The Firehouse Gallery, Phoenix
June 09, 2012




------from the Arizona Republic's "My Turn" page today------------

Ariz. prisons are humane, secure despite criticism

 

Steve Twist -

Jun. 16, 2012 12:00 AM

ARIZONA REPUBLIC



Prisons are an easy target for the media. The case in point is the recent series of articles in The Arizona Republic about inmate deaths in the state prison system.


The opening sentence of the series states, "Arizona's prison system has two death rows," followed by a gross mischaracterization of an "unofficial" death row where inmates die as a result of prison violence and neglect.

It compares the Arizona Department of Corrections' use of maximum security to house dangerous and violent inmates to "solitary confinement," citing the case of a woman held in a prison in Iran for 14 months who is now psychologically traumatized. There's something flagrantly malicious about using a prison experience in Iran as a comparison to an Arizona prison experience.

Having advocated for truth in sentencing, and wanting a prison system that focuses not only on the rights of inmates but also the rights of the victims of their crimes, I know firsthand that the term "solitary confinement" does not exist in the vocabulary of the Arizona Department of Corrections. DOC's practice is to employ multiple custody levels based on the nature of a crime and an inmate's assessment and behavior while in prison.

Maximum-security inmates, those who have committed brutally violent crimes, and those who have demonstrated predatory, unruly and violent behavior by being a danger to other inmates and staff, generally make up the population housed in high-security settings. No, they are not in dark isolation, deprived of human contact or anything comparable to solitary confinement. Nevertheless, these dangerous inmates are appropriately housed for the safety of the public, themselves, and other inmates and staff.

Certainly, some perspective is necessary in a discussion of the rate of inmate deaths in the Arizona prison system. In any population of 40,000, deaths will occur.
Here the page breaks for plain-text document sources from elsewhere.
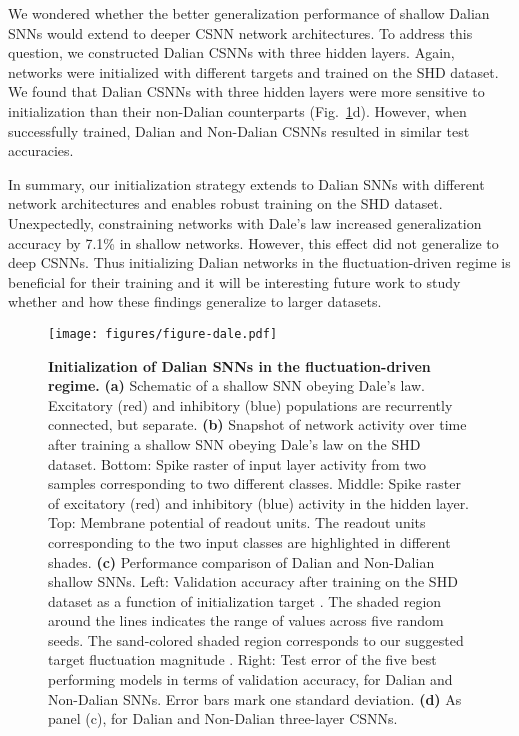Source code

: \documentclass[11pt,a4paper]{article}
\begin{document}
We wondered whether the better generalization performance of shallow Dalian \acp{SNN} would extend to deeper \ac{CSNN} network architectures. 
To address this question, we constructed Dalian \acp{CSNN} with three hidden layers. 
Again, networks were initialized with different targets  and trained on the SHD dataset.
We found that Dalian \acp{CSNN} with three hidden layers were more sensitive to initialization than their non-Dalian counterparts (Fig.~\ref{fig:dale}d).
However, when successfully trained, Dalian and Non-Dalian \acp{CSNN} resulted in similar test accuracies. 

In summary, our initialization strategy extends to Dalian \acp{SNN} with different network architectures and enables robust training on the SHD dataset.
Unexpectedly, constraining networks with Dale's law increased generalization accuracy by 7.1\% in shallow networks. 
However, this effect did not generalize to deep \acp{CSNN}. 
Thus initializing Dalian networks in the fluctuation-driven regime is beneficial for their training and it will be interesting future work to study whether and how these findings generalize to larger datasets.

\begin{figure}[bt]
    \centering
    \texttt{[image: figures/figure-dale.pdf]}
    \caption{\textbf{Initialization of Dalian \acp{SNN} in the fluctuation-driven regime.} 
    \textbf{(a)} Schematic of a shallow \ac{SNN} obeying Dale's law. 
    Excitatory (red) and inhibitory (blue) populations are recurrently connected, but separate. 
    \textbf{(b)} Snapshot of network activity over time after training a shallow \ac{SNN} obeying Dale's law on the SHD dataset. 
    Bottom: Spike raster of input layer activity from two samples corresponding to two different classes.
    Middle: Spike raster of excitatory (red) and inhibitory (blue) activity in the hidden layer.
    Top: Membrane potential of readout units. The readout units corresponding to the two input classes are highlighted in different shades.
    \textbf{(c)} Performance comparison of Dalian and Non-Dalian shallow \acp{SNN}. 
    Left: Validation accuracy after training on the SHD dataset as a function of initialization target . The shaded region around the lines indicates the range of values across five random seeds. The sand-colored shaded region corresponds to our suggested target fluctuation magnitude .
    Right: Test error of the five best performing models in terms of validation accuracy, for Dalian and Non-Dalian \acp{SNN}. 
    Error bars mark  one standard deviation.
    \textbf{(d)} As panel (c), for Dalian and Non-Dalian three-layer \acp{CSNN}.
    }
    \label{fig:dale}
\end{figure}
\end{document}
Among those deaths will be a number due to serious illness, drug overdose, suicide and, tragically, even homicide.

I do not argue that those types of deaths in prisons are not proportionately higher than deaths that occur in a community with a population roughly matching that of our prison system.

But consider this: Unlike the vast majority of the people who live outside the system, a significant percentage of those who live in Arizona prisons are in poor health when they enter prison, suffering from a litany of maladies caused by years of a lack of health care and a basic understanding of taking care of oneself; drug addiction; physical abuse; and mental illness.

Moreover, prisoners frequently come from sociopathic and often violent backgrounds brought about by drugs, gang activity, or both, which have become so prevalent in our society. It is reasonable to assume that characteristics such as these are a major contributing factor in proportionately higher numbers of inmate deaths caused by illness, drug overdose, suicide or homicide.

We have a prison system in Arizona consisting of a variety of housing environments: dormitories, double-person cells, detention areas where inmates are temporarily segregated, and maximum-security single-person cells that are exclusively for problematic, dangerous inmates -- the worst of the worst. But in all cases, an inmate is able to interact with others. This includes the worst inmates, whose cells are in areas where they can speak with others in cells around them.

Critics of the Arizona Department of Corrections -- the American Civil Liberties Union, Amnesty International and inmate advocacy groups -- blindly blame maximum security as a cause of inmate deaths and want a less-restrictive environment in our prisons.

What we have now is a humane prison system that provides food and shelter, education, work programs, alcohol- and drug-addiction programs, and medical- and mental-health care that meet community standards.

Further, it is a system designed with emphasis on safety and security for inmates, staff, and, most of all, the public. Arizonans should want it no other way.

Steve Twist, a Phoenix lawyer, was chief assistant attorney general in Arizona from 1978 to 1991.